Unlocking Competitive Edge Through Category Entry Points

Category Entry Points (CEPs), are a cornerstone of the brand memories that create future sales. As outlined in Jenni Romaniuk’s work “Better Brand Health”: CEPs are defined as the cues that nudge a consumer towards a purchase — the initial thoughts, feelings, frustrations or situations that incite the need to buy.

For example, a consumer likely won’t wake up wanting a specific brand of insurance. They are likely triggered by something — buying a new car, getting married or feeling anxious about the future. Each of these is a CEP. The goal of effective marketing is to build a strong, distinctive bridge between your brand and as many of these CEPs as possible so when these triggers occur, your brand instinctively comes to mind.

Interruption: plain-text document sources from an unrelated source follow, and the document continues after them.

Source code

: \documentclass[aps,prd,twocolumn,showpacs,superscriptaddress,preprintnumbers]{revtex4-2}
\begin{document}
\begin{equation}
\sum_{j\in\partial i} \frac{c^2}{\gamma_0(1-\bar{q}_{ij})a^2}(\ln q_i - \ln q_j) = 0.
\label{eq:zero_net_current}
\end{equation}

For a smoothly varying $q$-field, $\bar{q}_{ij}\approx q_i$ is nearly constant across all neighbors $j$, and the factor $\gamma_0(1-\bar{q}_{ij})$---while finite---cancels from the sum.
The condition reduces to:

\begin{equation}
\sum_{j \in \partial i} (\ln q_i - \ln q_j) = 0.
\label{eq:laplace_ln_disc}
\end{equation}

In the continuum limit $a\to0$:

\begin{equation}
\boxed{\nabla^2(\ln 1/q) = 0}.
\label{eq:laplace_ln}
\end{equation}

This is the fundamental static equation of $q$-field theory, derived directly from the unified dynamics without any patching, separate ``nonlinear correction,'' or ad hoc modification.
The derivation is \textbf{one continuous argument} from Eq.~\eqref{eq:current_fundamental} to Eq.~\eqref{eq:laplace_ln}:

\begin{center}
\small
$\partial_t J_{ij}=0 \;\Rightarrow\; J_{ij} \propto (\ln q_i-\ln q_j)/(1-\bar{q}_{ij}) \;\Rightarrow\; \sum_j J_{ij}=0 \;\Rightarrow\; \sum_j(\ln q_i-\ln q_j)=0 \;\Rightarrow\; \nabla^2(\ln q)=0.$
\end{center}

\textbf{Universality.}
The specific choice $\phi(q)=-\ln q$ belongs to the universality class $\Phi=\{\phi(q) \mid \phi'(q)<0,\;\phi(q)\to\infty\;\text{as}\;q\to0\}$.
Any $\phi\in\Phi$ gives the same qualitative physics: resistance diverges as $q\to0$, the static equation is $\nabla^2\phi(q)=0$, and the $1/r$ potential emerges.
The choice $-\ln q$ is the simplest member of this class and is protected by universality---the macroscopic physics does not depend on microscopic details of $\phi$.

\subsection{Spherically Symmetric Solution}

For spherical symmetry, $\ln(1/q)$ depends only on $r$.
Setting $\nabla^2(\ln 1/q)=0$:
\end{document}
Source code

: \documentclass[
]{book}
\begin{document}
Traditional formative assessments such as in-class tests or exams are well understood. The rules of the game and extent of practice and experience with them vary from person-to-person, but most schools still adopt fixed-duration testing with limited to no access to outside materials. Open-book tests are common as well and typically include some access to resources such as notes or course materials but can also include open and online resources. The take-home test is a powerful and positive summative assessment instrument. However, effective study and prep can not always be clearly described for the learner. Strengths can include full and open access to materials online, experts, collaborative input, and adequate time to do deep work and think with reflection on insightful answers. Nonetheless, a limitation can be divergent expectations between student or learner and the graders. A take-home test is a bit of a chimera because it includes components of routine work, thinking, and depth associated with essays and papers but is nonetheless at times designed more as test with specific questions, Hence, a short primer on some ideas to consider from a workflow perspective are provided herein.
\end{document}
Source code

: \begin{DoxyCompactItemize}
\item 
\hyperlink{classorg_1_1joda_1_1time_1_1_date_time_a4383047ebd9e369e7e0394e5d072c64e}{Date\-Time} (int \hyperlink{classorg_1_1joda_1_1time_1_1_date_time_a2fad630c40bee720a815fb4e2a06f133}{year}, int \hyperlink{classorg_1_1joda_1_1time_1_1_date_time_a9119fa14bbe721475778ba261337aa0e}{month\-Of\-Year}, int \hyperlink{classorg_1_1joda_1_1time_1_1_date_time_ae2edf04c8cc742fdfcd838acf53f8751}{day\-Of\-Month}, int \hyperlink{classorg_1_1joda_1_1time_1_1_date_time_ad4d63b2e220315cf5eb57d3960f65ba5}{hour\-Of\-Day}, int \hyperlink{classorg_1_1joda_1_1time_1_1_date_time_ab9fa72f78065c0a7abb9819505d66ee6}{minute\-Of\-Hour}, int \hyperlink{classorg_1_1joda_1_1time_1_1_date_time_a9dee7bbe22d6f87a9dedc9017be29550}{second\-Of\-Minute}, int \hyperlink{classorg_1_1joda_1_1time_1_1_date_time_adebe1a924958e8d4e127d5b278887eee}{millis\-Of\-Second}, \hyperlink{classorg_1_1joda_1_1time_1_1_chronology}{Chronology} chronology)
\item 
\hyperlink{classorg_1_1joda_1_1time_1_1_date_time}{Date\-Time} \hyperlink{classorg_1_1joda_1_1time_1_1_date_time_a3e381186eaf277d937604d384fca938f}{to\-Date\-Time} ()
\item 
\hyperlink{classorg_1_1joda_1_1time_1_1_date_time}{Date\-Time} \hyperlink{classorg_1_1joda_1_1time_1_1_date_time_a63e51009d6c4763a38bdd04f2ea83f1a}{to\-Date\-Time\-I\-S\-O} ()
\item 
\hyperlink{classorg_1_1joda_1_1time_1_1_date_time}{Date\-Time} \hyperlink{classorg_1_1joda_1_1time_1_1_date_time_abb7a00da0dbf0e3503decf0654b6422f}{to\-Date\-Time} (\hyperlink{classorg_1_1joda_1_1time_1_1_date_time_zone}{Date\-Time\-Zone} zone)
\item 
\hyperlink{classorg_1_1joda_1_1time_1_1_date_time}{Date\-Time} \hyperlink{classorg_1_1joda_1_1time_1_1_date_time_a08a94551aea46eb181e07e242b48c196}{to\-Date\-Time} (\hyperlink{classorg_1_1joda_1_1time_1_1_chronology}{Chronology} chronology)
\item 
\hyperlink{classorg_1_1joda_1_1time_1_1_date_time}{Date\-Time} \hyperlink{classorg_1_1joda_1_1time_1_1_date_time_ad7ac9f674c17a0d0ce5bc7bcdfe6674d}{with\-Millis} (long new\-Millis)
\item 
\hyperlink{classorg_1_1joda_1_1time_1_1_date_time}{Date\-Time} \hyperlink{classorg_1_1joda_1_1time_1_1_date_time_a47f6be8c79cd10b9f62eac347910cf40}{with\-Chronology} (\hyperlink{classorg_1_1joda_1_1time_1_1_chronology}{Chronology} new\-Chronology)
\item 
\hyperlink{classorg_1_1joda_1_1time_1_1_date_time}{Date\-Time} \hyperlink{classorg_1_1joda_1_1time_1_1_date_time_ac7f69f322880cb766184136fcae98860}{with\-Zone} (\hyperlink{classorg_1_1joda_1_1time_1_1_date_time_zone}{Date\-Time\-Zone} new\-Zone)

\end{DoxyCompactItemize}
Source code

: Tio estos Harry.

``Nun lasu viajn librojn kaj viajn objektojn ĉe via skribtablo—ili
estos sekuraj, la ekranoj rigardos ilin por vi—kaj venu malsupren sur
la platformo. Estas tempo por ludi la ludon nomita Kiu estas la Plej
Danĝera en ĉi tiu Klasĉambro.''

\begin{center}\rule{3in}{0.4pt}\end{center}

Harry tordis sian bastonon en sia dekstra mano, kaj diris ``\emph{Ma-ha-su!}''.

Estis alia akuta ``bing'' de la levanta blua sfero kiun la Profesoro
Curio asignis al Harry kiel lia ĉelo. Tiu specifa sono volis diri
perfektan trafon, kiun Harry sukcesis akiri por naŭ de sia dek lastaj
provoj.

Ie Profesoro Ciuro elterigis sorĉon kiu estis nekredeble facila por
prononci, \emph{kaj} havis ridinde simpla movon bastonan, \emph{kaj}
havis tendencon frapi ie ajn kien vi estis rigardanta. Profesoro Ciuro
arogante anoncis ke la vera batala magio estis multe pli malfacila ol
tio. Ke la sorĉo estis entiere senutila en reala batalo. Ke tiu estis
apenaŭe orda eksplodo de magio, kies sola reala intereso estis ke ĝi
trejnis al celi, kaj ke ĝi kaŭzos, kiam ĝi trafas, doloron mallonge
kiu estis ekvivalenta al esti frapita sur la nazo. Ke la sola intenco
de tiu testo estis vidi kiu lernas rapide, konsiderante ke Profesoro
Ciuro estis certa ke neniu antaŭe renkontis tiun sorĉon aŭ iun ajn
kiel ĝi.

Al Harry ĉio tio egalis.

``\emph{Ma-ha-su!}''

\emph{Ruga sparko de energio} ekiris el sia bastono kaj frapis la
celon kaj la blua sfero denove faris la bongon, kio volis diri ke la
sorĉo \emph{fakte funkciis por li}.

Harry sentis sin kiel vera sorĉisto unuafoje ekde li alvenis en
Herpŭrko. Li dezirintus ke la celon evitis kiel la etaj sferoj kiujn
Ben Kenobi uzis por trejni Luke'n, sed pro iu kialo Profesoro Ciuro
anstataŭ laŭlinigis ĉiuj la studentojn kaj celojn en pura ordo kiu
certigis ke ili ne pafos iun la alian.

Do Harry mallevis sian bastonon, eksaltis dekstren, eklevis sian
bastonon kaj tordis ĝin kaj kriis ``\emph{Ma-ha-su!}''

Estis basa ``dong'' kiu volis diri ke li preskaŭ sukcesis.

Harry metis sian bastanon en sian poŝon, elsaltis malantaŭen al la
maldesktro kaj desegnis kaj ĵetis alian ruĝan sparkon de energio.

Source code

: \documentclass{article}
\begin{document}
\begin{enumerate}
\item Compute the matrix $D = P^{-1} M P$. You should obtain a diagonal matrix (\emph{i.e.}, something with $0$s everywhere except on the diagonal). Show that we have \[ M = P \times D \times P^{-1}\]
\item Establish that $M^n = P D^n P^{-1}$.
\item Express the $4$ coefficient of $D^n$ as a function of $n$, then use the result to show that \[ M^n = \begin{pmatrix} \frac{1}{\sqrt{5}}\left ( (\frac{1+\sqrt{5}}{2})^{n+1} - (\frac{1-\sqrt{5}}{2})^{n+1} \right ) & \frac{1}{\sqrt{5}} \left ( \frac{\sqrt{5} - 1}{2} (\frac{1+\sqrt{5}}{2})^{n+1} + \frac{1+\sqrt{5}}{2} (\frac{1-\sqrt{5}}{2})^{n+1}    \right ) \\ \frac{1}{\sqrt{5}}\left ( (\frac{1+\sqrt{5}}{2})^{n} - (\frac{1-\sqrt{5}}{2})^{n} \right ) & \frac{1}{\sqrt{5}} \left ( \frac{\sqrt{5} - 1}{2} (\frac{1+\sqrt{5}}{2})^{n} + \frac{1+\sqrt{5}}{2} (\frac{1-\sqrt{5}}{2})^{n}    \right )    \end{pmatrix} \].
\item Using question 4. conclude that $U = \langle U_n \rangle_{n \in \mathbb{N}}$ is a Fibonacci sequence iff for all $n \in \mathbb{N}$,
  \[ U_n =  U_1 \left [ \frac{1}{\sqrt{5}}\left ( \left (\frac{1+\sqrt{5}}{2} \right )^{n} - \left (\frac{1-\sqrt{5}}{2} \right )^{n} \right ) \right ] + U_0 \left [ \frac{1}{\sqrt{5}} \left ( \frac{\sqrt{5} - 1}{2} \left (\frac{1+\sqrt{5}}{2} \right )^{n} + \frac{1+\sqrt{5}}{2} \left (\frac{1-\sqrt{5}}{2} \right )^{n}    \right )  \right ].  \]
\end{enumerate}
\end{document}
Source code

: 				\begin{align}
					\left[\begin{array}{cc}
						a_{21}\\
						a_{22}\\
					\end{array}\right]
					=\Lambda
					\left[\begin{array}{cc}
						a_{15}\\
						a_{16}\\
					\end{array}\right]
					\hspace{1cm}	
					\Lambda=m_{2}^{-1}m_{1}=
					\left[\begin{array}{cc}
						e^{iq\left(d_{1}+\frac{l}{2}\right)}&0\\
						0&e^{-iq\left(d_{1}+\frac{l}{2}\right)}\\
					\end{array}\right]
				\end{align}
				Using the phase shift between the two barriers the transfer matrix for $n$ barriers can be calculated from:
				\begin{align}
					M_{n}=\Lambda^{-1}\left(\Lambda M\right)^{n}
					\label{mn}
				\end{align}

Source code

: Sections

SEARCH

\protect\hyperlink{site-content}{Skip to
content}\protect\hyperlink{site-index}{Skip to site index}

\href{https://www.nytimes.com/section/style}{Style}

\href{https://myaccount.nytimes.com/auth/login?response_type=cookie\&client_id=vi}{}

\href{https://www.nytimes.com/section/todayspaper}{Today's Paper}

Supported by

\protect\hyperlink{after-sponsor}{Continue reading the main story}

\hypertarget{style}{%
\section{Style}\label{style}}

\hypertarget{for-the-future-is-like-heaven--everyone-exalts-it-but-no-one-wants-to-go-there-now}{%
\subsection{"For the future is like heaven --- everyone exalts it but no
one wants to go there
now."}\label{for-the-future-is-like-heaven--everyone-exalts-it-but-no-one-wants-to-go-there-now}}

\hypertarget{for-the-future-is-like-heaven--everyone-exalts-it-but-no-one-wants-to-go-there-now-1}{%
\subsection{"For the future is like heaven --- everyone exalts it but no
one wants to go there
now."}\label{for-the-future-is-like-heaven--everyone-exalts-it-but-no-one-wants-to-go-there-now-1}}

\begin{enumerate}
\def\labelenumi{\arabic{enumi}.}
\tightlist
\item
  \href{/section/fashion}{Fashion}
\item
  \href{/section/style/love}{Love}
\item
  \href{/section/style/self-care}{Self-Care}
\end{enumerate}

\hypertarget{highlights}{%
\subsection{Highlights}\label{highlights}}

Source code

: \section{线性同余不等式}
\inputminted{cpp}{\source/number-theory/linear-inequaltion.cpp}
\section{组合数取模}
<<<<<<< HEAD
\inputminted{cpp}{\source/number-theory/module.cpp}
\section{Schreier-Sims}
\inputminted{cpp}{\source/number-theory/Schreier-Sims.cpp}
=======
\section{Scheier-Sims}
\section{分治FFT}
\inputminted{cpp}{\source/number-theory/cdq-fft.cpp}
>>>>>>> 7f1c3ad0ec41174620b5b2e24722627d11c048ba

Good brand tracking can help you identify these triggers, measure your brand’s association with them and benchmark performance against competitors. Better brand tracking helps you get ahead of your competition and achieve more significant sales and revenue over time.  Answering critical strategic questions like: 

  • What are the most valuable CEPs in our category? 
  • Which ones do our competitors own? 
  • Where is our next best opportunity to build a memory that wins the next sale before the customer even starts searching?

From Insight to Impact: How to Measure Brand Building ROI

A modern brand tracker does more than report the past, it gives you a playbook to win the future. It’s the tool that allows you to stop choosing between brand and performance and start activating their convergence. By understanding the memory structures you’re building today, you can more accurately predict the revenue you’ll generate tomorrow. This isn’t just better measurement — it’s the foundation of a true growth system.